Le reportage de la BBC du 29 avril dans lequel était interviewé le major de l'armée territoriale David Holley, expert militaire britannique d'Amnesty International, fait mention de 54 corps. Ce nombre comprendrait plusieurs civils, « dont possiblement entre 20 et 30 nouveaux cadavres, un ou deux civils abattus ou exécutés » et gens abattus en pleine rue par des tireurs d'élite sachant très bien qu'il s'agissait de civils tentant d'échapper aux combats ».

Malgré tout, Holley réussit à dire que « le terme massacre est trop souvent utilisé dans de telles situations et cela n'apporte rien », avant de faire part de son soutien pour les efforts d'Israël pour déterminer la composition de l'équipe enquêteurs de l'ONU. La BBC a diffusé ce reportage en mettant le terme massacre entre guillemets.

Une semaine après l'article de Beaumont, Sharon a déclaré sans la moindre hésitation qu'il ne tolérerait aucune enquête de l'ONU, même la plus édentée, à Jénine.

Plusieurs points supplémentaires doivent également être signalés.

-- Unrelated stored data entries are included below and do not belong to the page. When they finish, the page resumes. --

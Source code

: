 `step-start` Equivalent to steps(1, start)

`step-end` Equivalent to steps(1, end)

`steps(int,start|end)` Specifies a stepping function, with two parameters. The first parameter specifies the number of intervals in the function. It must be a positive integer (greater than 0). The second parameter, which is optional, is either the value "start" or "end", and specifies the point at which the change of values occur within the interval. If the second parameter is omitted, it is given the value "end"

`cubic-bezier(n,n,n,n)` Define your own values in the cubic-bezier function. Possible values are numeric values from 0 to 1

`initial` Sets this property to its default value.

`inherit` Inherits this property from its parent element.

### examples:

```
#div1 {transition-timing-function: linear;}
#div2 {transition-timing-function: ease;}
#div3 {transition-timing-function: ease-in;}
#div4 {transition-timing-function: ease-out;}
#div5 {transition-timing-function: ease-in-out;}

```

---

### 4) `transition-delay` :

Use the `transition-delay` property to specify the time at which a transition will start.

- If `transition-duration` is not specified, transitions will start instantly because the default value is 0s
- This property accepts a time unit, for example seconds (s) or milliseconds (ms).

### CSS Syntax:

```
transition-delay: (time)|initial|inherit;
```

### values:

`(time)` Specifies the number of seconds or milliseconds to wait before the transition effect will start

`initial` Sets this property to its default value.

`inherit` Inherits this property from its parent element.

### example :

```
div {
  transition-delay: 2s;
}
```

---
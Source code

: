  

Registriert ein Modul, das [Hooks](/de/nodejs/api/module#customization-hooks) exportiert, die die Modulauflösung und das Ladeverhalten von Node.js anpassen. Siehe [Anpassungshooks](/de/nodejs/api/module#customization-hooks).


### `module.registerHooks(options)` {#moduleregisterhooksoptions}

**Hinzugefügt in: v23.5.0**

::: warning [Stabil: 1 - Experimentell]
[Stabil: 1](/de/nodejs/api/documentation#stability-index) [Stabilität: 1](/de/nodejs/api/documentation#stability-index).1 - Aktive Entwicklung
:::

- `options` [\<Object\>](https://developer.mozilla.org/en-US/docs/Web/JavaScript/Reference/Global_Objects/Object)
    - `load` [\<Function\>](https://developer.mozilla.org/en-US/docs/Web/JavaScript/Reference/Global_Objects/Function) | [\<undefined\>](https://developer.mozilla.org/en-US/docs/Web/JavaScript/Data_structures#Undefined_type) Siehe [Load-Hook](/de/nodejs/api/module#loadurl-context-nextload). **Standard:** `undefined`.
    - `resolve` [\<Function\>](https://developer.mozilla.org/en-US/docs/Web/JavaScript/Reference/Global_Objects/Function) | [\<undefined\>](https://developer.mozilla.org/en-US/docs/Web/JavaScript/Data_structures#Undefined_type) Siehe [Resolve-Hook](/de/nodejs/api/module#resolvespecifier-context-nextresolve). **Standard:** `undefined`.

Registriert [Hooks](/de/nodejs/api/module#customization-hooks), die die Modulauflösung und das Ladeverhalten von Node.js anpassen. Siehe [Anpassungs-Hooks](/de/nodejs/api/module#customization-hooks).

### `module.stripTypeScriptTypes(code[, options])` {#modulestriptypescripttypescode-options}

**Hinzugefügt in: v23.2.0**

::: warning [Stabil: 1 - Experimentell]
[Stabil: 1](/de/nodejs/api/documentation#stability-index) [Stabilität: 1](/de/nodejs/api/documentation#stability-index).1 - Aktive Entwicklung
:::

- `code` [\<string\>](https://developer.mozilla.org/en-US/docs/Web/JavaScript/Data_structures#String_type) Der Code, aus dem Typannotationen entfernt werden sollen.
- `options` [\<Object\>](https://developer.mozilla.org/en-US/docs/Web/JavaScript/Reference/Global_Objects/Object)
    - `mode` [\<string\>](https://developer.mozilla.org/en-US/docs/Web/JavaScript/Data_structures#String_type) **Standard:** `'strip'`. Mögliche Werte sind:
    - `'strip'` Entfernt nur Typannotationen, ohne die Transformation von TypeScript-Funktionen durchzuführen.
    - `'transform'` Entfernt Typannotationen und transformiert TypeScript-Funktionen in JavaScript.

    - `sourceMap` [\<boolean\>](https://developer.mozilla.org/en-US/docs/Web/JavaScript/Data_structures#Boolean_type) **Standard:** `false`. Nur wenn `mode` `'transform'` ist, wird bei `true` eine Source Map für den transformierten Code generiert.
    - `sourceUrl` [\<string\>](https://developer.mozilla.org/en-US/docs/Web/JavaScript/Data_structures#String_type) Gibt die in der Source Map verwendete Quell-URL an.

L'accusation contre Milosevic reconnaît que ce sont les séparatistes albanais de l'UCK qui ont précipité la guerre civile au Kosovo en menant « une campagne insurrectionnelle armée et en résistant violemment aux autorités serbes » en prenant pour cible principale les forces de police serbes et de l'ex-Yougoslavie ». Pourtant la prétention d'Israël qui affirme que son incursion en territoire palestinien est une façon de combattre une menace terroriste est acceptée sans problème alors que les efforts du gouvernement serbe pour mater une menace terroriste sur son propre territoire sont condamnés comme un crime de guerre.

Jusqu'à présent, le tribunal de La Haye n'est pas parvenu à identifier une seule occasion où Milosevic aurait autorisé ou sanctionné personnellement les atrocités mentionnées et surtout attribuées à des forces nationalistes serbes irrégulières qui n'étaient pas sous son commandement. À Jénine comme ailleurs, il n'y pas cette ambiguïté. Les destructions en Cisjordanie ont été effectuées par les forces armées israéliennes placées sous les ordres directs de l'état-major militaire lui-même placé sous l'autorité de Sharon qui est le chef du gouvernement.

Peut-être le point le plus éloquent : l'accusation portée contre Milosevic repose en dernière analyse sur l'affirmation que, indépendamment que sa responsabilité directe ou non soit prouvée, sa promotion de la purification ethnique a créé l'environnement politique qui a rendu possible ces atrocités. Mais n'est on pas en droit de se demander : en quoi la politique de Sharon en ce qui a trait à la Cisjordanie et à la bande de Gaza diffère-t-elle de la purification ethnique ?

Que des civils aient été pris délibérément pour cible et tués ou non, il n'empêche que la destruction systématique des habitations, des routes, des moyens de transport, des réseaux d'électricité, d'aqueduc et d'égouts -bref de toutes les composantes essentielles à la vie- par les forces de défense israéliennes, vise à forcer les arabes à quitter leurs terres afin qu'Israël puisse établir de nouvelles bases militaires et de nouvelles colonies. Ce fait seul témoigne du double standard employé par les puissances occidentales et de l'hypocrisie des déclarations des défenseurs de l'État d'Israël qui soutiennent être mus par des considérations humanitaires.